Pflanzenheilkunde nach Hildegard von Bingen

Hildegard von Bingens Lehre von einer „ganzheitlichen Medizin“, die neben Pflanzenheilkunde auch auf gesunder Ernährung, Lebensführung und Spiritualität basiert, konnten schon im zwölften Jahrhundert viele selbst hoch gebildete Zeitgenossen nicht folgen. Ihre Werke „Physica“ (Buch der Naturkunde) und „“Causae et Curae“ (Buch der Ursachen und der Behandlung von Krankheiten) gelten mittlerweile als Klassiker der Naturheilkunde, als therapeutische Kompendien, das viele der heute praktizierten alternativen Therapien inspiriert haben.

Homöopathie und seine Wirkung: mehr als ein Placebo-Effekt?. Globuli. (Quelle: imago/westend61)

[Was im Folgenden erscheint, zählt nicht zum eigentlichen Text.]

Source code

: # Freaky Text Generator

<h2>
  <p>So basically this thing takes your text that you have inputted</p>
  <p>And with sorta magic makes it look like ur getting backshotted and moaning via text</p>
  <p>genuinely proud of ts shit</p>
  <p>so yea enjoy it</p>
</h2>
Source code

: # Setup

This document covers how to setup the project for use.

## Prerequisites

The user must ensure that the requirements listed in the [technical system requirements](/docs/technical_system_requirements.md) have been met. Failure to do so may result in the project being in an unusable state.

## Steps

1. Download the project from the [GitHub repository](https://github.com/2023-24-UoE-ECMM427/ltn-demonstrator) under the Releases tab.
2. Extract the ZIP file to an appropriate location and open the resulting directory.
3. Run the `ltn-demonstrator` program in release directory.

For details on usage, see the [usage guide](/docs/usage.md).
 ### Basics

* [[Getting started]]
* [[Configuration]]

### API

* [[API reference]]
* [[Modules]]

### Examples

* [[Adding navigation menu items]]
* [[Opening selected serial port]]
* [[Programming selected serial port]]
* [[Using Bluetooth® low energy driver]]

Globuli. (Quelle: westend61/imago)

Schulmediziner gegen Homöopathen: Die Fronten sind verhärtet

Dazu zählt auch die Homöopathie. Wie einst Hildegard von Bingen kämpfen bis heute ihre Nachfahren im Geiste um die rückhaltlose Anerkennung ihres - ebenfalls ganzheitlichen - Therapieansatzes. Gerade in jüngster Vergangenheit hat sich eine hitzige, über namhafte Medien ausgefochtene Debatte zwischen Gegnern und Anhängern der Homöopathie entfesselt. Hier treffen Vertreter der reinen Lehre – also aus der Schulmedizin – auf Ärzte mit homöopathischer Zusatzausbildung, die sich im Deutschen Zentralverein homöopathischer Ärzte (DZVhÄ) organisiert haben.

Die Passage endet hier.